Influence of Si contents on the microstructure and corrosion resistance of the Zn−Al−Mg−Si alloys

Abstract

Hot dip galvanized products are widely used in various aspects of production and life due to their excellent corrosion resistance. Some studies have added a fourth trace alloying element to the zinc aluminum magnesium coating to form a quaternary alloy for better performance. This article prepared two different types of Zn−Al−Mg alloy ingots with trace amounts of Si added by induction melting, consisting of Zn1Al1Mg0.01Si and Zn1Al1Mg0.05Si, and solidified them in a heating furnace with argon gas protection atmosphere.
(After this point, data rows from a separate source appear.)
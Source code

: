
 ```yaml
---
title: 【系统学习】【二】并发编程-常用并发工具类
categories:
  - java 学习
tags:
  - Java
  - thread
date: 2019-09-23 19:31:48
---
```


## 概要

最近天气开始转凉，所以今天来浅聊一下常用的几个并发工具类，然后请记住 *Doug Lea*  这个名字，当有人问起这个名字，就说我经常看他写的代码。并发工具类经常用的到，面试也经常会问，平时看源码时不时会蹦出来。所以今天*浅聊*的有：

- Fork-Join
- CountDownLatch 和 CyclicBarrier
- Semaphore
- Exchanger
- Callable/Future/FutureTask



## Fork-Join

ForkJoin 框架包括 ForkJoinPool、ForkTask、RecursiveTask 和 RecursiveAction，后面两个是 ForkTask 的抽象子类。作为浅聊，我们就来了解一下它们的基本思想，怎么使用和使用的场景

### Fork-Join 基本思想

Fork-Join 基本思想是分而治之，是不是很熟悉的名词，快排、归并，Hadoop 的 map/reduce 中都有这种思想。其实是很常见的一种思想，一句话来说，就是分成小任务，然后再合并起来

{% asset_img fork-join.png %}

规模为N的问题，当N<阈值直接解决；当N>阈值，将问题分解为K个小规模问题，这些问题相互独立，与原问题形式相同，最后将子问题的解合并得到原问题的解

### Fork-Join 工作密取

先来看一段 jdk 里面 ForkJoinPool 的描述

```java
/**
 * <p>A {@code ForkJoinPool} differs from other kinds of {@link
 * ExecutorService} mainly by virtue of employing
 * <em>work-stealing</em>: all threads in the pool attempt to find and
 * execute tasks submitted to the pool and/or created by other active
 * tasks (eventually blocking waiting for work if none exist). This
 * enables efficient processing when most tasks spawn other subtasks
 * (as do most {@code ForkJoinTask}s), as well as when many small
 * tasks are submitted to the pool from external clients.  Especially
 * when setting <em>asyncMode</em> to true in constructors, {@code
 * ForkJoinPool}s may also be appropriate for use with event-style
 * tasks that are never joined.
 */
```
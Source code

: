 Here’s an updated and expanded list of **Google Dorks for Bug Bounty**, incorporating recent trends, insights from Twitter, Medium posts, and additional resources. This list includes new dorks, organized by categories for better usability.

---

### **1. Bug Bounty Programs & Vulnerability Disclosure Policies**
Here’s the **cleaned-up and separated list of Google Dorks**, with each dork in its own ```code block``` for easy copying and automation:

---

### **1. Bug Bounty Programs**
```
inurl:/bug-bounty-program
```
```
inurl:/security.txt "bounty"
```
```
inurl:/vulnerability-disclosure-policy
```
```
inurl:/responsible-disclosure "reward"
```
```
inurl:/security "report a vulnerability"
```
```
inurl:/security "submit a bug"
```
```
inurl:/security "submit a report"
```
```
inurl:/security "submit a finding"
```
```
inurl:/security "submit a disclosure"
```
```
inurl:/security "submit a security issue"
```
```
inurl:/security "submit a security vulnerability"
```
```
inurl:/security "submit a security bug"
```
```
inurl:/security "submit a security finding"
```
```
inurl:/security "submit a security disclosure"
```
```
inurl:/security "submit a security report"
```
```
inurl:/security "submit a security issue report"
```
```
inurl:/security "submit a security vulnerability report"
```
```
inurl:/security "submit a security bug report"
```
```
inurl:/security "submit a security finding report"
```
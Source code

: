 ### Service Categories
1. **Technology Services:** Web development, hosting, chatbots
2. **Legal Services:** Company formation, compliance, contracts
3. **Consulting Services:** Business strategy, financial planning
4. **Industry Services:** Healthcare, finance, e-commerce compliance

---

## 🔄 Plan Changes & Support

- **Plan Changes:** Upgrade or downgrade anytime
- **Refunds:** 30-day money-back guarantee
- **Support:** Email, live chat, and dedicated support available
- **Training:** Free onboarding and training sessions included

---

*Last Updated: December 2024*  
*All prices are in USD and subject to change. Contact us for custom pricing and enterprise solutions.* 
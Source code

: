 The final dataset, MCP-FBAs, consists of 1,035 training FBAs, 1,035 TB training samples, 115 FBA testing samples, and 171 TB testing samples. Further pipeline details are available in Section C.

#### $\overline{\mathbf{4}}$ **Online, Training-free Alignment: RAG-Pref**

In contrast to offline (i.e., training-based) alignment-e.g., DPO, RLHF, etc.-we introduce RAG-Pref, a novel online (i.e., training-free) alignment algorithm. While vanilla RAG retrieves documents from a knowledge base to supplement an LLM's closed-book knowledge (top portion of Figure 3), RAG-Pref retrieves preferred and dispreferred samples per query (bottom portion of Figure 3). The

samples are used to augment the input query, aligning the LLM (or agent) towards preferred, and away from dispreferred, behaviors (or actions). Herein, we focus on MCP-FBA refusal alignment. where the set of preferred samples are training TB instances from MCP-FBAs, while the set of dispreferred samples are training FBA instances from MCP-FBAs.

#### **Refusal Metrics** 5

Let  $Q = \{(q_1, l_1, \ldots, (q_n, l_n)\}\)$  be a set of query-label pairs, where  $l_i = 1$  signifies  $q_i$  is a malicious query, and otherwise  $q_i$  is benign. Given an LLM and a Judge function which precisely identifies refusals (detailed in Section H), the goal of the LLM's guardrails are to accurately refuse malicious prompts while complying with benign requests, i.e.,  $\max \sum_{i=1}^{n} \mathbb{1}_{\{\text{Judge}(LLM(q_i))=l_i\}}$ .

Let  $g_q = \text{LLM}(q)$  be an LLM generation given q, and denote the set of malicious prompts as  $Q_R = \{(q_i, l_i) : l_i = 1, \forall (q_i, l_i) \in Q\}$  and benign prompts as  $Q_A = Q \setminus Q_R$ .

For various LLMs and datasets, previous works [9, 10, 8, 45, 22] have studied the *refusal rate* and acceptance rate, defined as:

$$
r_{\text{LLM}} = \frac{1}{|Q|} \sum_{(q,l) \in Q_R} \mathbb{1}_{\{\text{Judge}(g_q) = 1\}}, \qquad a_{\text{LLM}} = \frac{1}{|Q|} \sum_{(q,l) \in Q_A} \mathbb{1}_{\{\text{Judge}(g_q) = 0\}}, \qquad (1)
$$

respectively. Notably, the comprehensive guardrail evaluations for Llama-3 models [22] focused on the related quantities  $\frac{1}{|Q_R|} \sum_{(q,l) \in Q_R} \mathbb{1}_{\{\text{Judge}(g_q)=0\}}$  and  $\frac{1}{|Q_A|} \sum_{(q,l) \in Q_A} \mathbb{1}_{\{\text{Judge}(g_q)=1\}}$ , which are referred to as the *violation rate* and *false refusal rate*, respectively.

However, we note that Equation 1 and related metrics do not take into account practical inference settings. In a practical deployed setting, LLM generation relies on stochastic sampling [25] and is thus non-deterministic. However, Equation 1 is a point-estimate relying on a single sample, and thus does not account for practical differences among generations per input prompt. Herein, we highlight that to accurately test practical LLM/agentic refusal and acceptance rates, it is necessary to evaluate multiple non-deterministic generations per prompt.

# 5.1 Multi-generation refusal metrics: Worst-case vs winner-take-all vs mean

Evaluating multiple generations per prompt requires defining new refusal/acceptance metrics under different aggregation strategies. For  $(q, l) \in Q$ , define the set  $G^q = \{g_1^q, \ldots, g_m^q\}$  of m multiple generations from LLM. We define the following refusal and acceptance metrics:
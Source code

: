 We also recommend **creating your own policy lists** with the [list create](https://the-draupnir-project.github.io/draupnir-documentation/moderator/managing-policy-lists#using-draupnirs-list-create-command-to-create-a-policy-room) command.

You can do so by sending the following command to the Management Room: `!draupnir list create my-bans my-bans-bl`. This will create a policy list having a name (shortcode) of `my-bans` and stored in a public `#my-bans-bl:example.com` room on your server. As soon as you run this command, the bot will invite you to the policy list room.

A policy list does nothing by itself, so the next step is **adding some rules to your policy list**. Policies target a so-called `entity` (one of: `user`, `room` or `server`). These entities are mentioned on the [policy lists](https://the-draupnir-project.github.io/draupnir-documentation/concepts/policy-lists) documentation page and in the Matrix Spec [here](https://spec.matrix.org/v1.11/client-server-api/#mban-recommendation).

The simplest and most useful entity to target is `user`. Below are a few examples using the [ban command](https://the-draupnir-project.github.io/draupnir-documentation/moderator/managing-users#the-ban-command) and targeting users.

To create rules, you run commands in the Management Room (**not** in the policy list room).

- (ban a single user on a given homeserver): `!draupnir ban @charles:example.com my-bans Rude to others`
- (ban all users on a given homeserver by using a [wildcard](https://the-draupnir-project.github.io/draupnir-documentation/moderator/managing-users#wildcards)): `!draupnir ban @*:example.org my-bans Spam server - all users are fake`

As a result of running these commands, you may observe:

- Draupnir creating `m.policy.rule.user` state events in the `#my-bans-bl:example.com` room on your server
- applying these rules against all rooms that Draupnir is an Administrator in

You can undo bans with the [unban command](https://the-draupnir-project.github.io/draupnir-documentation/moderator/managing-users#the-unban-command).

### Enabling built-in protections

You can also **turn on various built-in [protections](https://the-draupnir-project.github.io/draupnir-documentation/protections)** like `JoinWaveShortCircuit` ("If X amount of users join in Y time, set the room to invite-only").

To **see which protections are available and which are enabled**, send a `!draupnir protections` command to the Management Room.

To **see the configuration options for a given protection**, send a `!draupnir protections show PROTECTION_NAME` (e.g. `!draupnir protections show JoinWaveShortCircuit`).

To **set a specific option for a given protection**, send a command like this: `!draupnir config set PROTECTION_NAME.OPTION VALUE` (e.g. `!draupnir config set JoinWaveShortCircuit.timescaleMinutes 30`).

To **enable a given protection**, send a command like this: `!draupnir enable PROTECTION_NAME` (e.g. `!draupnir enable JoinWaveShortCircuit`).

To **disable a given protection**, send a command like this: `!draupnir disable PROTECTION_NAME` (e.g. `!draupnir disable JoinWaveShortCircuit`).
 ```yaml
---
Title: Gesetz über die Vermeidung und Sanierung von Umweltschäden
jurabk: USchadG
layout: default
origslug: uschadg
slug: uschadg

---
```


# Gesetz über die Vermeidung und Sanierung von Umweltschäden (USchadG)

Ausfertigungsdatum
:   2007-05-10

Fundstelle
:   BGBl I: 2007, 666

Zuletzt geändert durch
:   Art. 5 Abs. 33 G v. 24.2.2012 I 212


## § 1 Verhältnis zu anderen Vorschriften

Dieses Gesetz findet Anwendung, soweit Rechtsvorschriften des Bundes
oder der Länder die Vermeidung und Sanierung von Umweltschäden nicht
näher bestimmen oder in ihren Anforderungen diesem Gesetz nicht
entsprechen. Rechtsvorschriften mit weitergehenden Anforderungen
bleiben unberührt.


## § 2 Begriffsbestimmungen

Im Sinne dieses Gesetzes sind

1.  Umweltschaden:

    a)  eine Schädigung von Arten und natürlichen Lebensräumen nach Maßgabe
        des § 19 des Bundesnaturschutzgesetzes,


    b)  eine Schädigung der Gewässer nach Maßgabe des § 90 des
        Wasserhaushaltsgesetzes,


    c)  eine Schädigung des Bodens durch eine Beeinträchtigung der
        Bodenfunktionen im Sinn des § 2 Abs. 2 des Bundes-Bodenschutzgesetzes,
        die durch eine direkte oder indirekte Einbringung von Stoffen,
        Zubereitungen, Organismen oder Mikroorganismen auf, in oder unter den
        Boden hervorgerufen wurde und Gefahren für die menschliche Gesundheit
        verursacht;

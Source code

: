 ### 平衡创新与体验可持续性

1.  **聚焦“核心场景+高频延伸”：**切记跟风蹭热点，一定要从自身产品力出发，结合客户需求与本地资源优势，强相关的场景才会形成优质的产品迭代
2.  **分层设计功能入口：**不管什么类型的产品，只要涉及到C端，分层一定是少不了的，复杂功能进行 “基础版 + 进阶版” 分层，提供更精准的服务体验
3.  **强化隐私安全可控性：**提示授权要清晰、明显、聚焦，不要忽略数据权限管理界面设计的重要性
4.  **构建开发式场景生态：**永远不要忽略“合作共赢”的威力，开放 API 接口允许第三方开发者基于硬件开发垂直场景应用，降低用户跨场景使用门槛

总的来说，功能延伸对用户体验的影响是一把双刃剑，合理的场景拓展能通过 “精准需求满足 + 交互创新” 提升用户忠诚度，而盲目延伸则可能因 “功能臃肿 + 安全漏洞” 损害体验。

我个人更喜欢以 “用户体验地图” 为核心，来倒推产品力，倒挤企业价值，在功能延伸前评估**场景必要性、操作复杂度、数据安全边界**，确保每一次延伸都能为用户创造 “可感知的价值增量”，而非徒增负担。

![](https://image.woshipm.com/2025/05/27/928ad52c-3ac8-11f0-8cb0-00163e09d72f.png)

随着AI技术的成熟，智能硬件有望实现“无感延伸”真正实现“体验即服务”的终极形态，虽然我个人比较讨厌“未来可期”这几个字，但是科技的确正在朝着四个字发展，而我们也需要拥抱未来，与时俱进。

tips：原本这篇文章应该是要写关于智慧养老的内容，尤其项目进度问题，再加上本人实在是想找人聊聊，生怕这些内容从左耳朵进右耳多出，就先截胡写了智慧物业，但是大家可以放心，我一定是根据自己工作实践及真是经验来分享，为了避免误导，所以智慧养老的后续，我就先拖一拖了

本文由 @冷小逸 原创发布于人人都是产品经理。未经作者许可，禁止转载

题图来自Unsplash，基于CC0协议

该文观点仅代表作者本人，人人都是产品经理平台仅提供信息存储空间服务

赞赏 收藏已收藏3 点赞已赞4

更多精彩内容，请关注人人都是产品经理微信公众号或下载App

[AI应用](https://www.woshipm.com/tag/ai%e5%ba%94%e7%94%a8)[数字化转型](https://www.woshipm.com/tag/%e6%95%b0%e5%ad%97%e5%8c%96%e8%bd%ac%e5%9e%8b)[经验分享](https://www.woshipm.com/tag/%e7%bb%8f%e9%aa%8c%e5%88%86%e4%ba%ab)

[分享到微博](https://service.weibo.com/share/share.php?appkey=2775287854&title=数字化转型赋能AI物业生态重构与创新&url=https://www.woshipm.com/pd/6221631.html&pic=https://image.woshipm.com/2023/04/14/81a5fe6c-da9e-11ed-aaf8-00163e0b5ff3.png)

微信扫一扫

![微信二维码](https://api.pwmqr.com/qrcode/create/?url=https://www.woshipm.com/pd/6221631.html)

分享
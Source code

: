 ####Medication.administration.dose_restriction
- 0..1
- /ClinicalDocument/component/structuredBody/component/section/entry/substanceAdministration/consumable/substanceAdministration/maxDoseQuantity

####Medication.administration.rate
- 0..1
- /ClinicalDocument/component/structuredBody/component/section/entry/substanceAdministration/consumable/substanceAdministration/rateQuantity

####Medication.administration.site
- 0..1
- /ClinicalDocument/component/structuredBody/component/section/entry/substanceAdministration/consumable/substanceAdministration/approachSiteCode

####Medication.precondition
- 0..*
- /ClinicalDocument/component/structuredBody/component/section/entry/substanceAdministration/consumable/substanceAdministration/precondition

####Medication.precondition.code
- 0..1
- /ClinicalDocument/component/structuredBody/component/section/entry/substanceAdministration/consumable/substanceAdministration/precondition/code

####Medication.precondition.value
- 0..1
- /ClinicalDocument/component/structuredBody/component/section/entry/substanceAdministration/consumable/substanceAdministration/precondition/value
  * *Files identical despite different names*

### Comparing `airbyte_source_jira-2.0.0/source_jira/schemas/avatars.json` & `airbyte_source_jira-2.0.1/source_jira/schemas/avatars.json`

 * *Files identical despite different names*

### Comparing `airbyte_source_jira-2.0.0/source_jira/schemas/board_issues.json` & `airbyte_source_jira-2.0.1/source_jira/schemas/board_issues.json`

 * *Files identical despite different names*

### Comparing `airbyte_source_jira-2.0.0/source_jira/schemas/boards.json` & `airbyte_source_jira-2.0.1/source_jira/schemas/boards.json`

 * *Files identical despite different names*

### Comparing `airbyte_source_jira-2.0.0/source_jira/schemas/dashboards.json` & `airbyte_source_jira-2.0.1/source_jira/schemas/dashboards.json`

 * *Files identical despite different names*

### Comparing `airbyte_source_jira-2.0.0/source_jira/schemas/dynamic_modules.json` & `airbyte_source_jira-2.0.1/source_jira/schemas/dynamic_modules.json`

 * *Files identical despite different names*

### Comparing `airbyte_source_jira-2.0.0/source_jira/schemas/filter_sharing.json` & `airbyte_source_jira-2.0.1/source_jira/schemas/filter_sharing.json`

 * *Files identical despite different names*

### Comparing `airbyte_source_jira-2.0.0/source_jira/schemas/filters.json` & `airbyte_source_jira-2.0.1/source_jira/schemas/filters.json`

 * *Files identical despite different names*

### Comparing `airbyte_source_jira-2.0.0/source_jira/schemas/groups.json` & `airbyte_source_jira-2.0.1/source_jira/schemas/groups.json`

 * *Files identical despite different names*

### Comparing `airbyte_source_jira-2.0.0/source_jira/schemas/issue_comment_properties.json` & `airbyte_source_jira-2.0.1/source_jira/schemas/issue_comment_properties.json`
The precipitation process of Zn1Al1Mg(0.01,0.05)Si alloy components under non equilibrium and equilibrium solidification conditions was calculated. The initial crystalline phase of the alloy and the initial solidification temperature were predicted through phase diagram calculations. The microstructure and phase types of the alloy were analyzed using scanning electron microscopy (SEM) and field emission scanning electron microscopy (FE-SEM). The electrochemical Tafel curves of Zn1Al1Mg(0.01,0.05)Si with different Si contents showed that the Zn1Al1Mg0.05Si has the highest corrosion potential and Zn1Al1Mg0.01Si has the lowest corrosion current which means the 1Al1Mg0.01Si alloy possesses the highest corrosion resistance. The Nyqust curves and bode curves also showed that the practical impedance of 1Al1Mg0.01Si alloy is higher than that of 1Al1Mg0.05Si. Moreover, electron probe X-ray micro-analyzer(EPMA) reveals the distribution of Si elements in the Zn1Al1Mg(0.01,0.05)Si. At present, there is little research on the microstructure and properties of quaternary alloys containing silicon. Therefore, studying the influence of silicon content on the microstructure and properties of alloys is of great significance.